Return, from the lines below, each one that includes the word "only".

Material to process:
+--

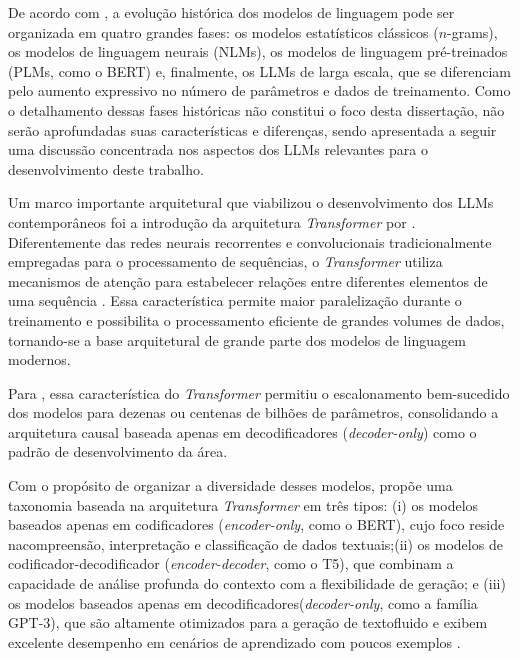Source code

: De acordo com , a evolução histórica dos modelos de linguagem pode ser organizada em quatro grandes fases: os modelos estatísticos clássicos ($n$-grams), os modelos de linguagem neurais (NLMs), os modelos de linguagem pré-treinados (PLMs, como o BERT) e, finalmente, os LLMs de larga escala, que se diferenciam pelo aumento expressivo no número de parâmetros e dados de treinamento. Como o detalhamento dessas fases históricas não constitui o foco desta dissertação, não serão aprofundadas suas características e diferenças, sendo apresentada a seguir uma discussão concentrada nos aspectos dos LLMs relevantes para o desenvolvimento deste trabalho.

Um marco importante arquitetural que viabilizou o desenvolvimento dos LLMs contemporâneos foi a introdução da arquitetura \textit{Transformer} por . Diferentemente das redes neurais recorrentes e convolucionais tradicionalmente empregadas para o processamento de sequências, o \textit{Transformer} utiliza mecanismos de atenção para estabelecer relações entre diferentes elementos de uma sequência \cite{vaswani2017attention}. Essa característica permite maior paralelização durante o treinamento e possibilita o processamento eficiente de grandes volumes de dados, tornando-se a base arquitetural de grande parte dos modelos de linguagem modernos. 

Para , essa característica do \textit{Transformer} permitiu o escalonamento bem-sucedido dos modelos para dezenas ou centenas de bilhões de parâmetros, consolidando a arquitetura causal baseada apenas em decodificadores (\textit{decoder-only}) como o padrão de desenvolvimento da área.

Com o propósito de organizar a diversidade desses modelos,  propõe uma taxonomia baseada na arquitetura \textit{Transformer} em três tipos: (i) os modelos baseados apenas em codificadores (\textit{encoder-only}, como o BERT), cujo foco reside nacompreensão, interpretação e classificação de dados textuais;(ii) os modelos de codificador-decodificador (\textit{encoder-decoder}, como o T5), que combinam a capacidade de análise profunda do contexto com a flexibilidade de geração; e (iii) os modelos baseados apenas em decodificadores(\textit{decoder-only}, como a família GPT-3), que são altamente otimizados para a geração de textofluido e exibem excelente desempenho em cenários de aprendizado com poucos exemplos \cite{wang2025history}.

+--

Your solution:
Para , essa característica do \textit{Transformer} permitiu o escalonamento bem-sucedido dos modelos para dezenas ou centenas de bilhões de parâmetros, consolidando a arquitetura causal baseada apenas em decodificadores (\textit{decoder-only}) como o padrão de desenvolvimento da área.
Com o propósito de organizar a diversidade desses modelos,  propõe uma taxonomia baseada na arquitetura \textit{Transformer} em três tipos: (i) os modelos baseados apenas em codificadores (\textit{encoder-only}, como o BERT), cujo foco reside nacompreensão, interpretação e classificação de dados textuais;(ii) os modelos de codificador-decodificador (\textit{encoder-decoder}, como o T5), que combinam a capacidade de análise profunda do contexto com a flexibilidade de geração; e (iii) os modelos baseados apenas em decodificadores(\textit{decoder-only}, como a família GPT-3), que são altamente otimizados para a geração de textofluido e exibem excelente desempenho em cenários de aprendizado com poucos exemplos \cite{wang2025history}.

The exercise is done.